------ DATA PROVIDED

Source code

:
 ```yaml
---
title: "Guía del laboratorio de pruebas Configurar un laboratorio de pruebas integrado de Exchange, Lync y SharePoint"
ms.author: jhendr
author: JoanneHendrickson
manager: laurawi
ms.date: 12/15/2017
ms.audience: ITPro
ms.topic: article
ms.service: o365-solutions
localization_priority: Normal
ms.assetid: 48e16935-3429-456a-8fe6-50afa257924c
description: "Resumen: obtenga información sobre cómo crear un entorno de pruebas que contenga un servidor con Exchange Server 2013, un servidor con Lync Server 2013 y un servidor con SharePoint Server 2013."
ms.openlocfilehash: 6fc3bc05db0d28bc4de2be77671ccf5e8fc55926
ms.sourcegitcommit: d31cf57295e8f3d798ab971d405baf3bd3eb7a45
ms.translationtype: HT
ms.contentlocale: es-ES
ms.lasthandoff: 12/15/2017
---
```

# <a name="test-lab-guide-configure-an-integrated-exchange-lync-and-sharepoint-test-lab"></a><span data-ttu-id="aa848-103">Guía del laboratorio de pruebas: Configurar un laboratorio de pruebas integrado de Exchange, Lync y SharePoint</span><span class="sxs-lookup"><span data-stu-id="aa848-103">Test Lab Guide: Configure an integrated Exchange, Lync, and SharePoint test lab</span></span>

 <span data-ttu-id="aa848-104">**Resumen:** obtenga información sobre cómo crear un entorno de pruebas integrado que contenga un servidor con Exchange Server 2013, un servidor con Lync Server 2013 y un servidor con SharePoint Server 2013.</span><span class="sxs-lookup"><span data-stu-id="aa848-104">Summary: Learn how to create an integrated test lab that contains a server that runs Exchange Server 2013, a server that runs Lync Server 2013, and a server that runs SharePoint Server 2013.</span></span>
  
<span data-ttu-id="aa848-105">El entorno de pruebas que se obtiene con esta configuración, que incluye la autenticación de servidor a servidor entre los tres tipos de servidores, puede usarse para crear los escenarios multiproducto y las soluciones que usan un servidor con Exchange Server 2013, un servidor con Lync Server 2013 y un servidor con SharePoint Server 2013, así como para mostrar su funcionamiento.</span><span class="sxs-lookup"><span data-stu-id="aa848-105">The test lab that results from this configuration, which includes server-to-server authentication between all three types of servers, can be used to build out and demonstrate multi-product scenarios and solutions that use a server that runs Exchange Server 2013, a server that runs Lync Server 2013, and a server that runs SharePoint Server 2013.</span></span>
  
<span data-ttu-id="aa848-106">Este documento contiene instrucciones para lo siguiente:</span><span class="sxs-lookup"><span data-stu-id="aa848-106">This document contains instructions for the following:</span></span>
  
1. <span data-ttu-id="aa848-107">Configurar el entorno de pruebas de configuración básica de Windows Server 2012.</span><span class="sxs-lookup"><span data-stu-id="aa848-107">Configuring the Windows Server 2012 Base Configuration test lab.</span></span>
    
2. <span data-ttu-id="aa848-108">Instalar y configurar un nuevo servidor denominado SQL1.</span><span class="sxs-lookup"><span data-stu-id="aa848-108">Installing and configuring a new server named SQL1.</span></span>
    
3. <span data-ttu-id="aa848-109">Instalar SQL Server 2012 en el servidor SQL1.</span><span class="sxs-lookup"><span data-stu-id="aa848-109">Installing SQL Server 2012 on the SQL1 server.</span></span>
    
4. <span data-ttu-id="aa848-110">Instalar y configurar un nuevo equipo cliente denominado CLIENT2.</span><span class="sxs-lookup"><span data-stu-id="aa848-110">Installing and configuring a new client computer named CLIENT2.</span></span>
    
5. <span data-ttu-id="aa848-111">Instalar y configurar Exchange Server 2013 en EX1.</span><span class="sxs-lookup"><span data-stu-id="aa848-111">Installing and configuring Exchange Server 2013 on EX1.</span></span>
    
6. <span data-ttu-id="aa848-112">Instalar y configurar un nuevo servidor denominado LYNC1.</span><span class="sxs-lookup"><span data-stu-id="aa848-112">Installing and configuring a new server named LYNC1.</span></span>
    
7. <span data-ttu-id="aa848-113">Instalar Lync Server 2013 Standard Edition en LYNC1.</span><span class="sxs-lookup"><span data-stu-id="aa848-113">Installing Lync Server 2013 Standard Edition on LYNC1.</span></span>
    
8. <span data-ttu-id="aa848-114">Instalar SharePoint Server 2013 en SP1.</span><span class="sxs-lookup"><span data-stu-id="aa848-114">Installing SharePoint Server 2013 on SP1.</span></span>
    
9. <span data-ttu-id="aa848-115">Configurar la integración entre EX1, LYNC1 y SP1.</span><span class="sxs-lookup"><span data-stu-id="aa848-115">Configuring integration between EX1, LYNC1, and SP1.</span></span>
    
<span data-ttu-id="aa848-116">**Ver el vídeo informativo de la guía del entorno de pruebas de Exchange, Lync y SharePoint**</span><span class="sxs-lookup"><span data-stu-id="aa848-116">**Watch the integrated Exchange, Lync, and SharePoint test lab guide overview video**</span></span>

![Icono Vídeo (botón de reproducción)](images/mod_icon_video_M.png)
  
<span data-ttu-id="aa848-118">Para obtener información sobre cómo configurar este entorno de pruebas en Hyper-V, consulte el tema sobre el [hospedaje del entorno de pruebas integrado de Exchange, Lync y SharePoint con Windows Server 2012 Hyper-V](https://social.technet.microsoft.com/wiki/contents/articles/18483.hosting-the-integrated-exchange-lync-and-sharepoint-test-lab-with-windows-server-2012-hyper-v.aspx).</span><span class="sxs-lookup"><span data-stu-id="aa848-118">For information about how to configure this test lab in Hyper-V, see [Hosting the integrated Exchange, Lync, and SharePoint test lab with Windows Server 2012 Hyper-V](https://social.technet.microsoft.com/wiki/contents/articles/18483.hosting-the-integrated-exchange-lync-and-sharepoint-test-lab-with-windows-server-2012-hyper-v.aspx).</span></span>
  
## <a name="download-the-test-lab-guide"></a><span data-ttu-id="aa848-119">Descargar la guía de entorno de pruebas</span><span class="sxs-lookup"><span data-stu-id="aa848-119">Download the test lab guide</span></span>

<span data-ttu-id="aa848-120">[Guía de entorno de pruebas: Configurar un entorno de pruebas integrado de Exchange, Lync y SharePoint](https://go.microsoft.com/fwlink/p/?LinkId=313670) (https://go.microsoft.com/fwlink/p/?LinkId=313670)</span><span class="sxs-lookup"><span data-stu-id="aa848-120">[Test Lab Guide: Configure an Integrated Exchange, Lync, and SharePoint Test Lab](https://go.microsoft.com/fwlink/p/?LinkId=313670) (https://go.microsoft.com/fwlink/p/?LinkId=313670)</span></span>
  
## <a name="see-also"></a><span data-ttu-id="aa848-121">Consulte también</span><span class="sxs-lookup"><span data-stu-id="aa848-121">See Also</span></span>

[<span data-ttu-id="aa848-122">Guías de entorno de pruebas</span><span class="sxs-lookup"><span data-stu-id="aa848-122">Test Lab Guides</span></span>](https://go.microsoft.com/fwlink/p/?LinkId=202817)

------------

- [TASK INSTRUCTIONS]
Using the entries above, give again exactly the lines from the line holding "for the following:</span></span>" through the line holding "server named SQL1.</span></span>". Include both end lines and nothing else.

- [RESPONSE FOR THIS EXERCISE]
<span data-ttu-id="aa848-106">Este documento contiene instrucciones para lo siguiente:</span><span class="sxs-lookup"><span data-stu-id="aa848-106">This document contains instructions for the following:</span></span>
  
1. <span data-ttu-id="aa848-107">Configurar el entorno de pruebas de configuración básica de Windows Server 2012.</span><span class="sxs-lookup"><span data-stu-id="aa848-107">Configuring the Windows Server 2012 Base Configuration test lab.</span></span>
    
2. <span data-ttu-id="aa848-108">Instalar y configurar un nuevo servidor denominado SQL1.</span><span class="sxs-lookup"><span data-stu-id="aa848-108">Installing and configuring a new server named SQL1.</span></span>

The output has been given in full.